How we invest in and embrace the so-called fourth industrial revolution without allowing the mass unemployment that comes with industrial revolutions is, in my view, the most pressing political question of our time.

As a Labour activist I want my party to be the storytellers of tomorrow. I want it to reassure the British people that by being in Government it can manage the risks of the future, whilst opening up the opportunities it brings for people right across the country.

That means investing in the fourth industrial revolution to ensure we maintain and grow our economic advantage in the digital world, but it also means regulating the market in a smart way. Smart regulation means not over regulating and squashing innovation (i.e, "all taxi's must be driven by a human") but it does mean regulating the market and investing in education and adult skills training to prevent the potential of mass unemployment as a symptom of the success of the current and future digital economy.

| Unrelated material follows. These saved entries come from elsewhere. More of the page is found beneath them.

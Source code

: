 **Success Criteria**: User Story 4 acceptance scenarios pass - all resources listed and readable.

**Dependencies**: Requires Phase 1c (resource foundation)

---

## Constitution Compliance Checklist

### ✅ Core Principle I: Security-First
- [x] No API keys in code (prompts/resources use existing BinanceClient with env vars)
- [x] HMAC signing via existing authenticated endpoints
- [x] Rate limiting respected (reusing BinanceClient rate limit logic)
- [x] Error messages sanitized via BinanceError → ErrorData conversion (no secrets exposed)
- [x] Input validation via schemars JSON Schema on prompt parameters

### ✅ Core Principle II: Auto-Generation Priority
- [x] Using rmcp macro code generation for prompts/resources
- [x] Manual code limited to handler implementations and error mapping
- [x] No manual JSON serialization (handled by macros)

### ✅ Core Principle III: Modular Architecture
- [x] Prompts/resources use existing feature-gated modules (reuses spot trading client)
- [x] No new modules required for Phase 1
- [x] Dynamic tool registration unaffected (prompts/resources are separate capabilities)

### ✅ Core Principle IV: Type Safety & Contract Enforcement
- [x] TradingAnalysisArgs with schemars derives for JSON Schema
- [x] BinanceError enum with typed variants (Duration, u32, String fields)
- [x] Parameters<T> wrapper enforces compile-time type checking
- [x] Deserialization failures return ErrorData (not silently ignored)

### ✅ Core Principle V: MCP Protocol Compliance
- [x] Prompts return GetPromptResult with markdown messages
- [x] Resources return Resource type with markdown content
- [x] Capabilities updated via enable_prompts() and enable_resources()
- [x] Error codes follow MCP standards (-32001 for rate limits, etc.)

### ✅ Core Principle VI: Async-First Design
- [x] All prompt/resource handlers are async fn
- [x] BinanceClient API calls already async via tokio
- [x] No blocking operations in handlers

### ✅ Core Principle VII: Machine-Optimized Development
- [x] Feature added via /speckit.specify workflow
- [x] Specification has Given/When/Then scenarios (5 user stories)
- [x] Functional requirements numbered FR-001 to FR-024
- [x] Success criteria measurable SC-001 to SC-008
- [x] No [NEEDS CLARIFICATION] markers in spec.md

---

This is a long-term strategy. The most obvious jobs might start to become redundant in only a few years - the taxi driver example being the most obvious - but the next generation will see a changing workplace for everyone (including lawyers!), especially with the advancement of artificial intelligence and increased interest and confidence in systems such as the blockchain.

It's my view that this needs to be one of the top three strategic concerns of the Labour Party. We mustn't get scared and over regulate and if we leave it to the free-market Tories, we know from recent history what will happen. For Labour, this is traditional values in a modern setting. It's being the voice of workers in a fast changing modern world. It needs to be at the heart of our offer to the British people.

Darren Jones is the Director of Future Labour, a volunteer powered platform to debate the future of work within the digital economy, which will launch later this year.

He was the prospective Labour MP for Bristol North West at the 2015 General Election and works as Legal Counsel at a FTSE15 communications company.